◆ Assignment ◆
In the records below, find the line containing "[webpack vs rollup"; restate it and every later line word for word, through the last.

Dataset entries
===

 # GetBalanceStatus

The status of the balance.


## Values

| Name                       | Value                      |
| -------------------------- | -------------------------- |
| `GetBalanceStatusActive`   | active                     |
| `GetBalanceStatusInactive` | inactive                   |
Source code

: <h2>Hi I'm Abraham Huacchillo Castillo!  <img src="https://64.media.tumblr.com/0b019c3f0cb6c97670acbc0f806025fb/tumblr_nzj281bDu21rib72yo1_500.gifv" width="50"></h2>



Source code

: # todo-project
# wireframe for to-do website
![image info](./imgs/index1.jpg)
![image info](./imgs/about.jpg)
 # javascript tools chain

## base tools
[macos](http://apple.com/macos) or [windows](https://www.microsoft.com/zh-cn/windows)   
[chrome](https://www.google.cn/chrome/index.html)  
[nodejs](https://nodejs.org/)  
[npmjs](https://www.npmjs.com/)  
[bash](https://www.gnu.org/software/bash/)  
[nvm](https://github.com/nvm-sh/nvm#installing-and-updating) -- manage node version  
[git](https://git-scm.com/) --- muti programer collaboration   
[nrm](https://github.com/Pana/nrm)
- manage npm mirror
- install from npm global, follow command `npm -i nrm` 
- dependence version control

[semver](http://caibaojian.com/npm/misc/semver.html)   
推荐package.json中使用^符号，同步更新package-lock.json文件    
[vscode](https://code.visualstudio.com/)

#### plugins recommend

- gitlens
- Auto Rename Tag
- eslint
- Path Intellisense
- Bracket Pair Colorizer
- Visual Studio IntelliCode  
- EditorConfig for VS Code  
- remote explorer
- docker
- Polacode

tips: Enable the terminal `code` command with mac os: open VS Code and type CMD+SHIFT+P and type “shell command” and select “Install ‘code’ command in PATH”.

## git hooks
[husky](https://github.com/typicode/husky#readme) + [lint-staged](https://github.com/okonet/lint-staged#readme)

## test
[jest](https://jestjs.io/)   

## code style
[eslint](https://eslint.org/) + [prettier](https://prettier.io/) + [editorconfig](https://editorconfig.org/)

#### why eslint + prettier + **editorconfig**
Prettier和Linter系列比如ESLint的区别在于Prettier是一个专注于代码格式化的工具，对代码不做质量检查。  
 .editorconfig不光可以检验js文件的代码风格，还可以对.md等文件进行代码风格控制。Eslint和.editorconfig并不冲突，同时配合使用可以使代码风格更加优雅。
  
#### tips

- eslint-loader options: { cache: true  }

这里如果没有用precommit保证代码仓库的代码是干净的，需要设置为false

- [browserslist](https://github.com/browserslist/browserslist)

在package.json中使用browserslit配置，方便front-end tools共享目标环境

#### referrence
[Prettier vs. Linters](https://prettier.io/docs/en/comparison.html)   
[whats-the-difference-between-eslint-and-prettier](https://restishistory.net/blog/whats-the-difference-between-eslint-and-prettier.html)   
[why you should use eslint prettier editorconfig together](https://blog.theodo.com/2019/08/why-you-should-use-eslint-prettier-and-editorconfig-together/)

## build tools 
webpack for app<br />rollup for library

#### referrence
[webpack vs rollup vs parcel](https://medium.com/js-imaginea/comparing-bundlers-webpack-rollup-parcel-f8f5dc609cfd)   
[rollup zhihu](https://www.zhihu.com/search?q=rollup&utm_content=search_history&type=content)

===

◆ Solved problem ◆
[webpack vs rollup vs parcel](https://medium.com/js-imaginea/comparing-bundlers-webpack-rollup-parcel-f8f5dc609cfd)   
[rollup zhihu](https://www.zhihu.com/search?q=rollup&utm_content=search_history&type=content)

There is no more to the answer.